The City of Peekskill opens its arms to art lovers this weekend, June 2 and 3. That’s when more than 100 local artists open their workspaces for free public viewing, at the 21st annual celebration of creativity known as Open Studios.
Roshi Newman is a lifelong Peekskill artist who doesn’t have her own studio. What she does have is a son who happily serves as a de facto promoter of her artwork.
Chuck Newman is a prominent insurance agent whose offices in downtown Peekskill include permanent displays of his mother’s oil paintings. His space also showcases the metal sculptures of another veteran artist in the family: his wife Carol’s father, Al Landzberg.

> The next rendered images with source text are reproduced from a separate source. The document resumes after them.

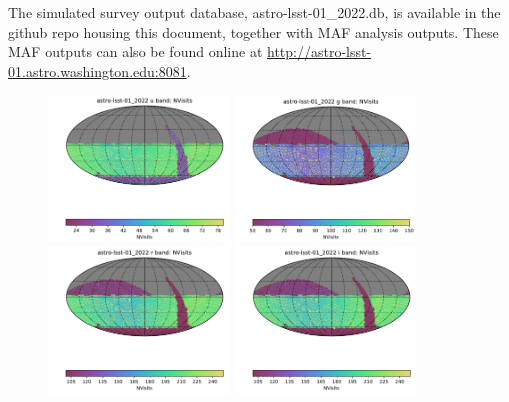 \documentclass[DM,lsstdraft,authoryear,toc]{lsstdoc}
\begin{document}
The simulated survey output database, astro-lsst-01\_2022.db, is available in the github repo housing this document, together with MAF analysis outputs. These MAF outputs can also be found online at \url{http://astro-lsst-01.astro.washington.edu:8081}.


\clearpage
\clearpage

\begin{figure}[ht]
\centering
\includegraphics[width=0.43\textwidth]{figures/astro-lsst-01_2022_NVisits_u_band_HEAL_SkyMap}
\includegraphics[width=0.43\textwidth]{figures/astro-lsst-01_2022_NVisits_g_band_HEAL_SkyMap} \\
\includegraphics[width=0.43\textwidth]{figures/astro-lsst-01_2022_NVisits_r_band_HEAL_SkyMap}
\includegraphics[width=0.43\textwidth]{figures/astro-lsst-01_2022_NVisits_i_band_HEAL_SkyMap} \\

\end{figure}
\end{document}
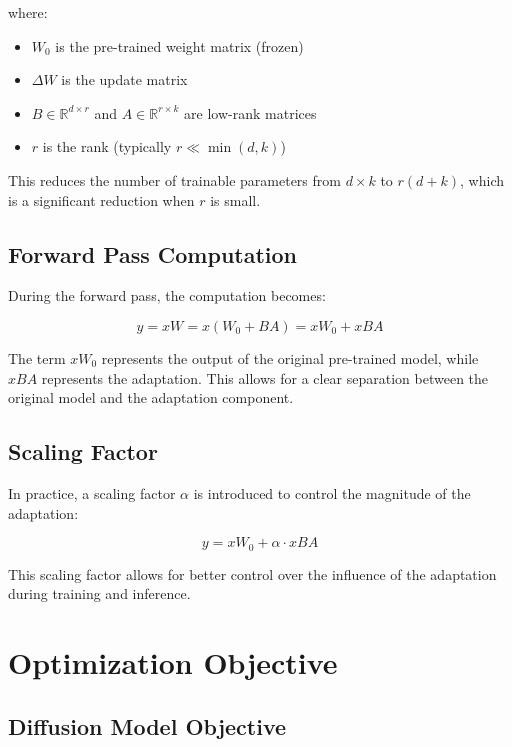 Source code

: \documentclass{article}
\begin{document}
where:
\begin{itemize}
    \item $W_0$ is the pre-trained weight matrix (frozen)
    \item $\Delta W$ is the update matrix
    \item $B \in \mathbb{R}^{d \times r}$ and $A \in \mathbb{R}^{r \times k}$ are low-rank matrices
    \item $r$ is the rank (typically $r \ll \min(d, k)$)
\end{itemize}

This reduces the number of trainable parameters from $d \times k$ to $r(d + k)$, which is a significant reduction when $r$ is small.

\subsection{Forward Pass Computation}

During the forward pass, the computation becomes:

\begin{equation}
y = xW = x(W_0 + BA) = xW_0 + xBA
\end{equation}

The term $xW_0$ represents the output of the original pre-trained model, while $xBA$ represents the adaptation. This allows for a clear separation between the original model and the adaptation component.

\subsection{Scaling Factor}

In practice, a scaling factor $\alpha$ is introduced to control the magnitude of the adaptation:

\begin{equation}
y = xW_0 + \alpha \cdot xBA
\end{equation}

This scaling factor allows for better control over the influence of the adaptation during training and inference.

\section{Optimization Objective}

\subsection{Diffusion Model Objective}
\end{document}
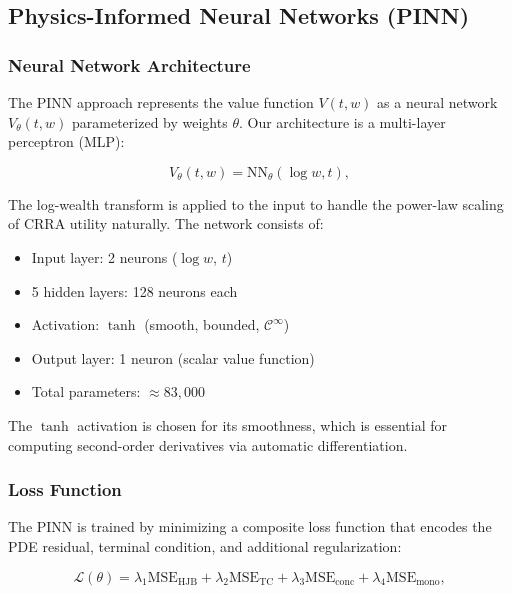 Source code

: \documentclass[12pt,a4paper]{article}
\newcommand{\HJB}{\text{HJB}}
\newcommand{\mse}{\text{MSE}}
\newcommand{\loss}{\mathcal{L}}
\begin{document}
\subsection{Physics-Informed Neural Networks (PINN)}
\label{sec:pinn}

\subsubsection{Neural Network Architecture}

The PINN approach represents the value function $V(t, w)$ as a neural network $V_\theta(t, w)$ parameterized by weights $\theta$. Our architecture is a multi-layer perceptron (MLP):

\begin{equation}
\label{eq:pinn_architecture}
V_\theta(t, w) = \text{NN}_\theta(\log w, t),
\end{equation}

The log-wealth transform is applied to the input to handle the power-law scaling of CRRA utility naturally. The network consists of:

\begin{itemize}
    \item Input layer: 2 neurons ($\log w$, $t$)
    \item 5 hidden layers: 128 neurons each
    \item Activation: $\tanh$ (smooth, bounded, $\mathcal{C}^\infty$)
    \item Output layer: 1 neuron (scalar value function)
    \item Total parameters: $\approx 83,000$
\end{itemize}

The $\tanh$ activation is chosen for its smoothness, which is essential for computing second-order derivatives via automatic differentiation.

\subsubsection{Loss Function}

The PINN is trained by minimizing a composite loss function that encodes the PDE residual, terminal condition, and additional regularization:

\begin{equation}
\label{eq:pinn_loss}
\loss(\theta) = \lambda_1 \mse_\HJB + \lambda_2 \mse_{\text{TC}} + \lambda_3 \mse_{\text{conc}} + \lambda_4 \mse_{\text{mono}},
\end{equation}
\end{document}
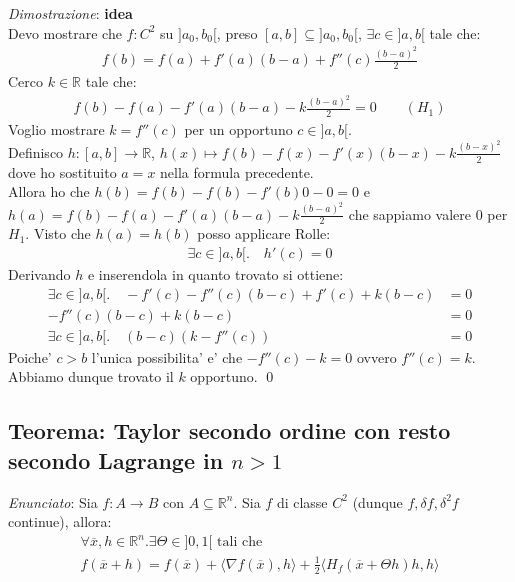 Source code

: \documentclass{article}
\begin{document}
\noindent \emph{Dimostrazione}: \textbf{idea} \\
Devo mostrare che $f: C^2$ su $]a_0, b_0[$, preso $[a,b] \subseteq ]a_0,b_0[$,
$\exists c \in ]a,b[$ tale che:
\begin{align*}
  f(b) = f(a) + f'(a)(b-a) + f''(c)\frac{(b-a)^2}{2}
\end{align*}
Cerco $k \in \mathbb{R}$ tale che:
\begin{align*}
  f(b) - f(a) - f'(a)(b-a) - k\frac{(b-a)^2}{2} = 0 \qquad (H_1)
\end{align*}
Voglio mostrare $k = f''(c)$ per un opportuno $c \in ]a, b[$. \\
Definisco $h: [a,b] \to \mathbb{R}$, $h(x) \mapsto f(b) - f(x) - f'(x)(b-x) - k\frac{(b-x)^2}{2}$ dove
ho sostituito $a = x$ nella formula precedente. \\
Allora ho che $h(b) = f(b) - f(b) - f'(b)0 - 0 = 0$ e $h(a) = f(b) - f(a) - f'(a)(b-a) - k\frac{(b-a)^2}{2}$
che sappiamo valere $0$ per $H_1$. Visto che $h(a) = h(b)$ posso applicare Rolle:
\begin{align*}
  \exists c \in ]a,b[. \quad h'(c) = 0
\end{align*}
Derivando $h$ e inserendola in quanto trovato si ottiene:
\begin{align*}
  \exists c \in ]a,b[. \quad -f'(c) - f''(c)(b-c) + f'(c) + k(b-c) &= 0\\
  - f''(c)(b-c) + k(b-c) &= 0 \\
  \exists c \in ]a,b[. \quad (b-c)(k - f''(c)) &= 0
\end{align*}
Poiche' $c > b$ l'unica possibilita' e' che $-f''(c) - k = 0$ ovvero $f''(c) = k$.
Abbiamo dunque trovato il $k$ opportuno. \qed

\subsection{Teorema: Taylor secondo ordine con resto secondo Lagrange in $n>1$}

\emph{Enunciato}: Sia $f: A \to B$ con $A \subseteq \mathbb{R}^n$. Sia $f$ di
classe $C^2$ (dunque $f, \delta f, \delta^2 f$ continue), allora:
\begin{align*}
  \forall \overline{x}, h \in \mathbb{R}^n. \exists \Theta \in ]0, 1[ \text{ tali che } \\
  f(\overline{x} + h) = f(\overline{x}) + \langle \nabla f(\overline{x}), h
  \rangle + \frac{1}{2} \langle H_f(\overline{x} + \Theta h)h, h \rangle
\end{align*}
\end{document}
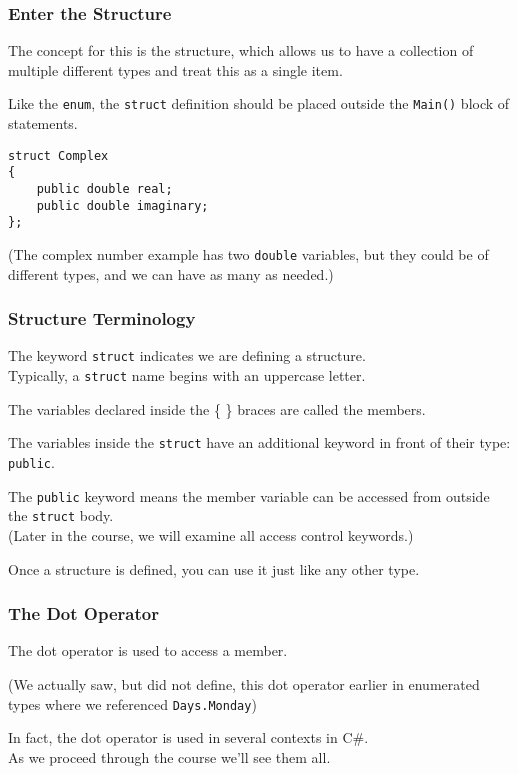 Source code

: \begin{frame}[fragile]
\frametitle{Enter the Structure}

The concept for this is the \alert{structure}, which allows us to have a collection of multiple different types and treat this as a single item.

Like the \texttt{enum}, the \texttt{struct} definition should be placed outside the \texttt{Main()} block of statements.

\begin{verbatim}
struct Complex
{
    public double real;
    public double imaginary;
};
\end{verbatim}

(The complex number example has two \texttt{double} variables, but they could be of different types, and we can have as many as needed.)

\end{frame}

\begin{frame}
\frametitle{Structure Terminology}
The keyword \texttt{struct} indicates we are defining a structure.\\
\quad Typically, a \texttt{struct} name begins with an uppercase letter.

The variables declared inside the \{ \} braces are called the \alert{members}.

The variables inside the \texttt{struct} have an additional keyword in front of their type: \texttt{public}.

The \texttt{public} keyword means the member variable can be accessed from outside the \texttt{struct} body.\\
(Later in the course, we will examine all access control keywords.)

Once a structure is defined, you can use it just like any other type.

\end{frame}

\begin{frame}
\frametitle{The Dot Operator}
The \alert{dot operator} is used to access a member.

(We actually saw, but did not define, this dot operator earlier in enumerated types where we referenced \texttt{Days.Monday})

In fact, the dot operator is used in several contexts in C\#.\\
\quad As we proceed through the course we'll see them all.

\end{frame}

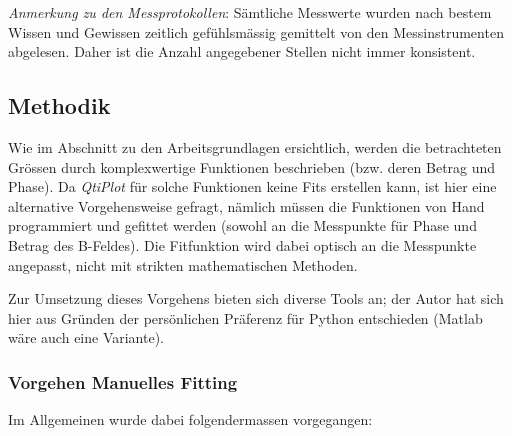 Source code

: \emph{Anmerkung  zu den  Messprotokollen}: S\"amtliche  Messwerte wurden  nach
bestem  Wissen  und  Gewissen  zeitlich gef\"uhlsm\"assig  gemittelt  von  den
Messinstrumenten  abgelesen. Daher ist  die Anzahl  angegebener Stellen  nicht
immer konsistent.


\subsection{Methodik}
\label{sec:ausw:subsec:methodik}

Wie im Abschnitt zu den Arbeitsgrundlagen ersichtlich, werden die betrachteten
Gr\"ossen durch  komplexwertige Funktionen beschrieben (bzw.  deren Betrag und
Phase). Da \emph{QtiPlot}  f\"ur solche Funktionen keine  Fits erstellen kann,
ist  hier  eine alternative  Vorgehensweise  gefragt,  n\"amlich m\"ussen  die
Funktionen von Hand programmiert und gefittet werden (sowohl an die Messpunkte
f\"ur Phase  und Betrag des  B-Feldes). Die Fitfunktion wird dabei  optisch an
die Messpunkte angepasst, nicht mit strikten mathematischen Methoden.

Zur  Umsetzung  dieses Vorgehens  bieten  sich  diverse  Tools an;  der  Autor
hat  sich  hier aus  Gr\"unden  der  pers\"onlichen Pr\"aferenz  f\"ur  Python
entschieden (Matlab w\"are auch eine Variante).


\subsubsection{Vorgehen Manuelles Fitting}
\label{sec:ausw:subsec:methodik:subsubsec:fitting}
Im Allgemeinen wurde dabei folgendermassen vorgegangen:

Impressed by the wall-to-wall artistry at The Charles J. Newman Co. , the Peekskill Arts Council invited Chuck Newman to add his location at 906 South St. to the other destinations on the walkable, downtown circuit of Open Studios. The result is pop-up “Gallery 906 South,” otherwise known as the day-to-day headquarters of the insurance company owned and operated by Newman, now in his 26th year as a certified insurance agent.
Roshi Newman is part of the history of Peekskill’s decades-long evolution as a Hudson Valley mecca for artists. In the mid-20th Century, along with a handful of others, she helped found the city’s first fine arts group. In the latter part of the century, touting its convenient location and affordable living space, Peekskill’s growing art community convinced New York City artists to relocate to the riverfront city.
Mrs. Newman has been painting for a half-century. She specializes in landscapes and what she calls “mindscapes” of the Hudson Valley and of Puerto Rico, where she lives part of the year.
Among her works on view at Gallery 906 for Open Studios will be what she considers her favorite work, titled “Rivertown.” She also paints silk scarves and other art wearables, which will be on exhibit, and for sale, at Artisan Boutique, at 925 South St. For more details, click here: www.roshinewmanart.com.
In addition to four of his sculptures on permanent display at the Newman insurance offices, Al Landzberg is unveiling for Open Studios a new work, “Raceway,” that he says is the first in a series of three related pieces, forming “The Highlands Trilogy.” Using aluminum, the sculptor has etched an image of the Hudson River where it narrows at the Highlands, with contours of surrounding mountains that include Breakneck Ridge, Storm King and Anthony’s Nose.
Landzberg said the sculpture “sits in a large metal box and is backlit within the box, illuminating the contour lines of the Hudson River. Many people will view it as they see a painting.” Landzberg has permanent sculpture installations at Charles Point in Peekskill and at Jack DeVito Veterans Memorial Field in Yorktown Heights. For more details, click here: www.sculpturelandzbergstudio.com.
Chuck Newman is an avid collector and exhibitor of early- and mid-20th Century artifacts of workplace culture (“objets d’office”), and of vintage photographs of Peekskill history. Visitors to his insurance company offices always are fascinated by the multitude of his memorabilia, and their pristine condition.
Galleries participating in Open Studios can be viewed from noon to 5 p.m. on Saturday and Sunday. For more details on Open Studios, click here: www.peekskillartsalliance.com.
Stop by the Gazebo at the corner of Central Avenue and Division Street for a map for self-guided tours and PAA-sponsored walking tours. The two-day event is rain or shine.